I can't find downloads in ProBook 4330s section on HP website.
12-05-2015 03:30 AM
See the following image that was created on my current HP product loan Omen 15. Even though I have already created recovery media, the app is still there because I have not done anything other than run a couple of Factory image recoveries for practice.
I am a volunteer forum member. If my suggestion helped you solve your issue, help others by marking that post as the accepted solution. Say thanks by clicking on the Yes button next to the "was this reply helpful?"
01-01-2016 12:00 PM
May I make a suggestion to HP to avoid that scheme in the future and allocate fourth partition as logical or even better, move to GPT style partitioning. This same question appears over and over again for people trying to install linux or allocate a separate partition for data.
01-01-2016 05:27 PM
This worked for me.
Initial disk layout was:
[...System...] [...Disk C:\ (Windows)...] [...D:\ (HP_RECOVERY)...] [...E:\ (HP_TOOLS)...]
End result:
[...System...] [...Disk C:\ (Windows)...<shrinked>] [...D:\ (HP_RECOVERY)...] [Extended partition[...E:\ (HP_TOOLS)...]

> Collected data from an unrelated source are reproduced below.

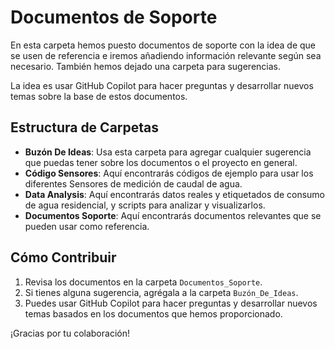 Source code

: # Documentos de Soporte

En esta carpeta hemos puesto documentos de soporte con la idea de que se usen de referencia e iremos añadiendo información relevante según sea necesario. También hemos dejado una carpeta para sugerencias.

La idea es usar GitHub Copilot para hacer preguntas y desarrollar nuevos temas sobre la base de estos documentos.

## Estructura de Carpetas

- **Buzón De Ideas**: Usa esta carpeta para agregar cualquier sugerencia que puedas tener sobre los documentos o el proyecto en general.
- **Código Sensores**: Aquí encontrarás códigos de ejemplo para usar los diferentes Sensores de medición de caudal de agua.
- **Data Analysis**: Aquí encontrarás datos reales y etiquetados de consumo de agua residencial, y scripts para analizar y visualizarlos.
- **Documentos Soporte**: Aquí encontrarás documentos relevantes que se pueden usar como referencia.

## Cómo Contribuir

1. Revisa los documentos en la carpeta `Documentos_Soporte`.
2. Si tienes alguna sugerencia, agrégala a la carpeta `Buzón_De_Ideas`.
3. Puedes usar GitHub Copilot para hacer preguntas y desarrollar nuevos temas basados en los documentos que hemos proporcionado.

¡Gracias por tu colaboración!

First we need to allocate free space.
- In Windows open disk management (Right click on 'My Computer' -> Manage -> Disk Management)
- Shrink disk C:\ (Windows) by the size you want to allocate for linux plus a little extra
For the next steps you will need a linux LiveCD with GParted and fixparts. Ubuntu will do fine.

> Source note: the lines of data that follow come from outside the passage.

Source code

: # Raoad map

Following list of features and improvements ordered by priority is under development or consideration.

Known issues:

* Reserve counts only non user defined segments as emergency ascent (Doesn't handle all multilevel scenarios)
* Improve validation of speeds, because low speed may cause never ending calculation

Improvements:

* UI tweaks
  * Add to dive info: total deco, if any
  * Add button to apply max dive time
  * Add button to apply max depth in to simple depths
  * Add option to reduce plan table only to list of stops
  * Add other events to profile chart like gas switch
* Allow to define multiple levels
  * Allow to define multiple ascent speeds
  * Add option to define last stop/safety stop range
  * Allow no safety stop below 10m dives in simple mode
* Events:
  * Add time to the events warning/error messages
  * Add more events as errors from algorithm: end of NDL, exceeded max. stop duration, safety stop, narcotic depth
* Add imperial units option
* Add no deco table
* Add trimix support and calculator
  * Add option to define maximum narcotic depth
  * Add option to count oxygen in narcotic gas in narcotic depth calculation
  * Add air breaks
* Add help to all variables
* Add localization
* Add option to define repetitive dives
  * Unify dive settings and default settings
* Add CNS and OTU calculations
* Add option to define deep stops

Boot to linux and start GParted.
- Move recovery partition (disk D:\) to front and apply changes
For the next part I assume your hard drive/SSD is /dev/sda. Open a terminal and run 'sudo fixparts /dev/sda'. Fixparts can convert primary partition to logical.
- Type 'p' (print) to see if partition table is read correctly. You should see 4 preinstalled partitions.
- Type 'l' (set partition as logical), then number 4 (HP_TOOLS partition)
- Type 'w' to write changes to the partition table
Fixparts essentially wraps the target partition in extended partition and change it's type to logical. It requires unalocated space in front of partition, but that's what we have done in previous steps.
Return back to GParted
- Move/resize extended partition to occupy all remaing space
- Move HP_TOOLS partition to the front inside the extended partition
- Apply changes
Now you have unallocated space. You could continue allocating partitions for a new linux or you can do it later during installation process.
I was worried if moving partition would break HP Diagnostics (F2 during boot) and HP Recovery (F11), but it seems to be ok. Diagnostic tests worked fine. I didn't run actual recovery, but it's loading to recovery manager shell as usual and I assume it will also be ok.